On the minidsp I have a base tune file with no settings adjusted other than the crossover points set at 2000 hz as seen in this screen shots below. Any ideas on what I'm doing wrong? How should the factory EQ be set so it doesn't mess with the minidsp?


----------



## XtremeRevolution (Jan 19, 2012)

Sounds like you didn't connect the PAC RCAs correctly. Double check those. Ignore the manual here. Simply fade to each channel completely, and keep swapping RCAs until you get the sound coming out of the correct channel. Repeat for all other channels.

When you fade to the front completely, only your tweeters and door speakers should be playing, and when you fade to the rear completely, only your subs should be playing. 

Once that's done, check in the minidsp tabs to make sure none of your channels are muted.

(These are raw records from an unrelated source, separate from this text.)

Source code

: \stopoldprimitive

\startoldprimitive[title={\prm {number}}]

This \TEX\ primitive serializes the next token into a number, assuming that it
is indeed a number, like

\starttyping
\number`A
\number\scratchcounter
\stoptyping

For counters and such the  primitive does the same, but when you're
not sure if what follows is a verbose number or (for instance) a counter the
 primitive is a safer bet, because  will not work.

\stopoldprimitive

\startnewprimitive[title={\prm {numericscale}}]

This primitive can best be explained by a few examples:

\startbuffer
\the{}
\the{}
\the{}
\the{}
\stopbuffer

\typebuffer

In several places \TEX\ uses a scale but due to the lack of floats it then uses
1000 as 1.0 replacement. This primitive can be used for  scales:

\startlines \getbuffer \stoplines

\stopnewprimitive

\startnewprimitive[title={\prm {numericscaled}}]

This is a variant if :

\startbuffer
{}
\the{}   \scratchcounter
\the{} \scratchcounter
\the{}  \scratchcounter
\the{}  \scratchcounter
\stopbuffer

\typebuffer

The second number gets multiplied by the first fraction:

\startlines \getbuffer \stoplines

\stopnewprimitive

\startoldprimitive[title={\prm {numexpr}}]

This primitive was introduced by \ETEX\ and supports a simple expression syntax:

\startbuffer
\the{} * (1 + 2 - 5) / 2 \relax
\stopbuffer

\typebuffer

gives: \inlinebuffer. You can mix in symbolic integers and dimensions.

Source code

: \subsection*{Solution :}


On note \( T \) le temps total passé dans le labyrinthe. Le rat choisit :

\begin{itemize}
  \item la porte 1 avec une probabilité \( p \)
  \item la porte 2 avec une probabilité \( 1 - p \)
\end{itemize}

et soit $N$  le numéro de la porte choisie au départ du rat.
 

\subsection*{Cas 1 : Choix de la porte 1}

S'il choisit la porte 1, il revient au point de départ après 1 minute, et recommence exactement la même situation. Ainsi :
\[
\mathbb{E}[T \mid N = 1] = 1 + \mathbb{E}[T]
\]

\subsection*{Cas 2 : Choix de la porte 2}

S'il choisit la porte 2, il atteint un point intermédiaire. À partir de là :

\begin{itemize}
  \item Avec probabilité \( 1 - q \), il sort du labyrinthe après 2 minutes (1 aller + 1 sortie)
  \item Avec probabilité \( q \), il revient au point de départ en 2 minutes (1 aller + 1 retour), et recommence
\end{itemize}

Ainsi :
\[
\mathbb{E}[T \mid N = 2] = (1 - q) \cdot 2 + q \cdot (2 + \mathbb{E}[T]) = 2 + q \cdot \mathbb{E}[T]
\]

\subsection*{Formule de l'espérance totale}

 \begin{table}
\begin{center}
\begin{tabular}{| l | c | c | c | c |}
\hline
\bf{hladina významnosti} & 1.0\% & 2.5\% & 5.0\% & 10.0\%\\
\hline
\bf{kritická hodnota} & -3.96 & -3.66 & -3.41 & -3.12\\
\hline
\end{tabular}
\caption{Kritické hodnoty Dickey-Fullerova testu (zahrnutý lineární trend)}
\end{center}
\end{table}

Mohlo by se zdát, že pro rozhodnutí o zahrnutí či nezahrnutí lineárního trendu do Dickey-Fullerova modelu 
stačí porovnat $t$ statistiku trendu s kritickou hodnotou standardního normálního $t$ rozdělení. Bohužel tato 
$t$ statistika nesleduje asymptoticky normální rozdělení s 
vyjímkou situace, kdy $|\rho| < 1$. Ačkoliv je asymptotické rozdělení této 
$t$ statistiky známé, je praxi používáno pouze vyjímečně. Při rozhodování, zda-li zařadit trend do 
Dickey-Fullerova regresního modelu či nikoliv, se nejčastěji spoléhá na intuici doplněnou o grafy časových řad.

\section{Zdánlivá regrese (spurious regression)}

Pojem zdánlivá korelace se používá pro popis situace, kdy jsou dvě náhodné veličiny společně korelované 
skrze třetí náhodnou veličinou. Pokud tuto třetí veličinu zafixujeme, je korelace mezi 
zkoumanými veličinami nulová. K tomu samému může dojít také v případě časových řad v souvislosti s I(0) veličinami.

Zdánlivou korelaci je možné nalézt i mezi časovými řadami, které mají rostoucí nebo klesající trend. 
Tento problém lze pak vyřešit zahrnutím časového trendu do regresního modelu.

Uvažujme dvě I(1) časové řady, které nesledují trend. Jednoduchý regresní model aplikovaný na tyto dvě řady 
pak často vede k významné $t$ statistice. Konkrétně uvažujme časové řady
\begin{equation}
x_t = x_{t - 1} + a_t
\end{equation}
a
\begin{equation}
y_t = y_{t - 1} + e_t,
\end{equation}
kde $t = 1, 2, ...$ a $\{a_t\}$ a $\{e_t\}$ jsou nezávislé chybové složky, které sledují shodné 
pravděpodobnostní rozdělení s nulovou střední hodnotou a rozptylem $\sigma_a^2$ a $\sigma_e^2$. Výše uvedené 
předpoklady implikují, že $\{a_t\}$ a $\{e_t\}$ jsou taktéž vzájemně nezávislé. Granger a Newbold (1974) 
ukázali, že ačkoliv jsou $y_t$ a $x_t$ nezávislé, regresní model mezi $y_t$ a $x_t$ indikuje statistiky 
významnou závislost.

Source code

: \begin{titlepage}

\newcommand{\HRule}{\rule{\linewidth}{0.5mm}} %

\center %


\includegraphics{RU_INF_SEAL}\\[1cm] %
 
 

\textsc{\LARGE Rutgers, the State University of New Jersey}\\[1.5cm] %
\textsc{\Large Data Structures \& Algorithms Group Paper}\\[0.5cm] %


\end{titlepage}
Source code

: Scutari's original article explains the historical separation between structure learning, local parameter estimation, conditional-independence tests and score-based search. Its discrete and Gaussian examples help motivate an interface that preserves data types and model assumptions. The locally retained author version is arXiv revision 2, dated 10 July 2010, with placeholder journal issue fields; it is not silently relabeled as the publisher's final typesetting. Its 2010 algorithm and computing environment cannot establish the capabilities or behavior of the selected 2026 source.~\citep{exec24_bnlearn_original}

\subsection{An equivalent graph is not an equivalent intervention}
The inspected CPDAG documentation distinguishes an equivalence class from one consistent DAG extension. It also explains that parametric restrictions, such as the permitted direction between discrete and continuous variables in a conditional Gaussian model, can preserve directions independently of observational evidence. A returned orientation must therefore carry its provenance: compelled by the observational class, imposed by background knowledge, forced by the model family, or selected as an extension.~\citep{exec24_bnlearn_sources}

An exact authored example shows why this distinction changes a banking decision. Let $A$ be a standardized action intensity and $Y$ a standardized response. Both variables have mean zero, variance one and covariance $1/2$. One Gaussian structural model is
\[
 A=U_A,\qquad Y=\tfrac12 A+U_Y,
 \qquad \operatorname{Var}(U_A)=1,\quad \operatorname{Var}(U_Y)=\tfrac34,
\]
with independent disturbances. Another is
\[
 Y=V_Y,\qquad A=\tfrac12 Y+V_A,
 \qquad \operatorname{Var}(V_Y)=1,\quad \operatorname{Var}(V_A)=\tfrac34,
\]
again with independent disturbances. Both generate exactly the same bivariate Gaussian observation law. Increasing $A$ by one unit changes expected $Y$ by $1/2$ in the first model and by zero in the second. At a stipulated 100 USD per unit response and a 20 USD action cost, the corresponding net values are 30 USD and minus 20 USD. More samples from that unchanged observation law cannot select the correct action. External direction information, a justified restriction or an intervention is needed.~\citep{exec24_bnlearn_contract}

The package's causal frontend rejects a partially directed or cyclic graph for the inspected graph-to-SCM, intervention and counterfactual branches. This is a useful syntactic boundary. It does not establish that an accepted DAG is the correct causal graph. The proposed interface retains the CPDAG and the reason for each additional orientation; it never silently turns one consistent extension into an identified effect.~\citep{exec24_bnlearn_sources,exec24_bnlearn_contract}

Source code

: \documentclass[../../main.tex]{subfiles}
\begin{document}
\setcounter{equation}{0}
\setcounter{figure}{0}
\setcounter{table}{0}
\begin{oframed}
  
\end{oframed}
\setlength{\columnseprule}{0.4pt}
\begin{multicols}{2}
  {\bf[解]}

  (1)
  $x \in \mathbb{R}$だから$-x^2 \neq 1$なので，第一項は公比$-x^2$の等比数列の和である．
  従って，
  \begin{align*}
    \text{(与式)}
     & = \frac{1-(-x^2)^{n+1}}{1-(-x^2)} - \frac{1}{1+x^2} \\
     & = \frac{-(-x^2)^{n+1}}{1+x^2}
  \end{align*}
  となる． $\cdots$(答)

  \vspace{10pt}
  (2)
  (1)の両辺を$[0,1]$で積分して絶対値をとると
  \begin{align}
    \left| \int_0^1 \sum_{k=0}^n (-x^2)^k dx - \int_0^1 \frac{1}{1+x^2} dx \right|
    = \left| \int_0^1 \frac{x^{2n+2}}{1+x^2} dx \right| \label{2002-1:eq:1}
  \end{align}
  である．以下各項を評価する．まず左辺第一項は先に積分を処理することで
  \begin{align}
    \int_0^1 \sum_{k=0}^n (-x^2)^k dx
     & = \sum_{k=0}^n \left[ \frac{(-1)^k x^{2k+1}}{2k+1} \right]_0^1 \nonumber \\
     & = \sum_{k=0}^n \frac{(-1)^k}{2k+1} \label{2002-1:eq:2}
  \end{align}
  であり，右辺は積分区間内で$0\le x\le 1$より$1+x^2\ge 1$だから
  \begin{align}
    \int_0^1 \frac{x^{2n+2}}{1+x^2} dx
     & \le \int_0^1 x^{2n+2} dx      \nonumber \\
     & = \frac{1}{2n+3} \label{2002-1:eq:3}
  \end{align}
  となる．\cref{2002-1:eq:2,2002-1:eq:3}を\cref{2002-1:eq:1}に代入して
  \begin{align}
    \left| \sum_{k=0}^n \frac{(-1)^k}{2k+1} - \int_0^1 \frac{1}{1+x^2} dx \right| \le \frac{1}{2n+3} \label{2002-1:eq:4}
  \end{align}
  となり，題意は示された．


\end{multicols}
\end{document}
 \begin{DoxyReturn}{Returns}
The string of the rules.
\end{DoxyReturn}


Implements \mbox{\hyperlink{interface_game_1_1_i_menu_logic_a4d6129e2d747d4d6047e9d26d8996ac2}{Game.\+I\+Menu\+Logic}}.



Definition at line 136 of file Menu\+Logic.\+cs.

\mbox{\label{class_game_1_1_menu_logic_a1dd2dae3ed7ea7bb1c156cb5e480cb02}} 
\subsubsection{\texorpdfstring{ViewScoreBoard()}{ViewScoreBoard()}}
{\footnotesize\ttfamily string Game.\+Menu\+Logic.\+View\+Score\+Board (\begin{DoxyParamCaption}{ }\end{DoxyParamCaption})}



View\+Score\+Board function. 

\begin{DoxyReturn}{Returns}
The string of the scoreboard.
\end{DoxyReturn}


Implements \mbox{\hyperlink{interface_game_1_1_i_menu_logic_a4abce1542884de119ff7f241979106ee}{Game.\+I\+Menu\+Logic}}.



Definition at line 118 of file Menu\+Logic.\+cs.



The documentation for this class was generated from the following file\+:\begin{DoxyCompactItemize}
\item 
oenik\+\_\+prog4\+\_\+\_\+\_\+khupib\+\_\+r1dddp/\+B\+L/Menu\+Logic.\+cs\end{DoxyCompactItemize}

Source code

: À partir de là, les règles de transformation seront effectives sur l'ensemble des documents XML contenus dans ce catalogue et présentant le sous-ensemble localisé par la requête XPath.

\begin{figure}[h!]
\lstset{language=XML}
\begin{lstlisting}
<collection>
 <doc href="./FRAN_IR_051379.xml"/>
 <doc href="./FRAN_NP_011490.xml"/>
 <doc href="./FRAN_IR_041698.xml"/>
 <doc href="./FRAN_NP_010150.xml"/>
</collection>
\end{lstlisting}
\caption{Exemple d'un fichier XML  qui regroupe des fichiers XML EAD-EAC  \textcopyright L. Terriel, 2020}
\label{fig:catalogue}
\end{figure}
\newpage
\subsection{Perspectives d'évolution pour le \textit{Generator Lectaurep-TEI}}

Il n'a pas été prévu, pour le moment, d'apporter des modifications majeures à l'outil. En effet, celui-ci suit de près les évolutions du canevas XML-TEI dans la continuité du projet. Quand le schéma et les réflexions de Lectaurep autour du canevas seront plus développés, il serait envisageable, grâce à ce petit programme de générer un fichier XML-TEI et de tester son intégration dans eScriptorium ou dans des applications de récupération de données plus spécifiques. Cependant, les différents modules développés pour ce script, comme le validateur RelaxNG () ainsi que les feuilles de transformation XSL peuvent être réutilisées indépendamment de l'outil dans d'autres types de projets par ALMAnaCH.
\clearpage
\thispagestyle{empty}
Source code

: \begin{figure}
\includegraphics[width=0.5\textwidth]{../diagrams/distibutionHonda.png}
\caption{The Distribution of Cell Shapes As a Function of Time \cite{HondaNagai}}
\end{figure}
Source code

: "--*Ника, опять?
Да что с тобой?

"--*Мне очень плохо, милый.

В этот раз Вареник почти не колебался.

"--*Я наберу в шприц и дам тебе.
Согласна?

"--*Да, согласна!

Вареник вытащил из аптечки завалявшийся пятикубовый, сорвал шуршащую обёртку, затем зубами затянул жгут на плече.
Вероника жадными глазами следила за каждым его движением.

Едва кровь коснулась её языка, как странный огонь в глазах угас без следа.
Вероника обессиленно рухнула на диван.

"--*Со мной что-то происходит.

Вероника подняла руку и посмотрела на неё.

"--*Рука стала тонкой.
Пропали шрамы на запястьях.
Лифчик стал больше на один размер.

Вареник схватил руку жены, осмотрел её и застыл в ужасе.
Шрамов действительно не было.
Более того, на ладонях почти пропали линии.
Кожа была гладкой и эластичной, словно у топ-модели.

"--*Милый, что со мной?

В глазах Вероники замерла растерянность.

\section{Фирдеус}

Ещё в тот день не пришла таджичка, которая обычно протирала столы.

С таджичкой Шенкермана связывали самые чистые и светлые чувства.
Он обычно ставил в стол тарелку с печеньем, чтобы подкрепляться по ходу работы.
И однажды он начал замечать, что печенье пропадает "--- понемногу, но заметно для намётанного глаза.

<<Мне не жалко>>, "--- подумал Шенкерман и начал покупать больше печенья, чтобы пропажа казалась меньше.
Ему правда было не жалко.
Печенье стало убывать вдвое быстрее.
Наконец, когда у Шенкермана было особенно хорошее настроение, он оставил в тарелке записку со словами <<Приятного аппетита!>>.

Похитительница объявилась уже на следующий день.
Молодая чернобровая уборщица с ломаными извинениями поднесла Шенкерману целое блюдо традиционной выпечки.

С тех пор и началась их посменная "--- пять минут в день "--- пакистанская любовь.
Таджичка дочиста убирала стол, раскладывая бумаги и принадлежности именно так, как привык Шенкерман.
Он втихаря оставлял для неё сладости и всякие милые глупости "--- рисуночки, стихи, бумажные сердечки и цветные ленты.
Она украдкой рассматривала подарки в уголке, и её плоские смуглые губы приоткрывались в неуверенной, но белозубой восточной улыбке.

We'll figure out the rest from there.

Sent from my myTouch_4G_Slide using AutoGuide.Com Free App


----------



## HellaciousA (Oct 7, 2011)

Thanks, yeah it was a pretty noob mistake on my part. I got the fade and balance issues sorted out, and sound from all 4 speakers up front. Everything is out of tune though and not very loud. I just need to get a hold of a laptop so I can start tuning everything now.


----------



## XtremeRevolution (Jan 19, 2012)

HellaciousA said:


> Thanks, yeah it was a pretty noob mistake on my part. I got the fade and balance issues sorted out, and sound from all 4 speakers up front. Everything is out of tune though and not very loud. I just need to get a hold of a laptop so I can start tuning everything now.


I'm pretty sure you can remove the miniDSP unit and tune it on a computer using just the USB cable to power it, then plug it back in when it's done. The power fitting for it is removable, so it makes disconnecting it very easy. 

You said Tang Band rear front speakers...didn't you go with the Silver Flutes? 

You'll want to set the gains on the PAC harness all the way up to maximum level, if you haven't already. Also, once you play around with the basic miniDSP plugin, I would highly recommend you buy the advanced 2-way plugin. It allows you to set a high pass on the door speakers (which will be more effective than the one on your 4-ch amp), which helps increase power handling and allows you to turn them up louder before they run out of excursion, and also allows you to run a lower tweeter crossover point due to being able to run a 48db/octave filter.

Looks like you started with BW filters. I'd set those to LR as you should be able to get a steeper slope that way.


----------



## HellaciousA (Oct 7, 2011)

I did go with Silver Flutes, must have been thinking about the tang bands for my other car. I do have the gains on the PAC harness all the way up, hopefully I'll have more time in the next few days to start with the tuning. I'm just glad the install is done finally.


----------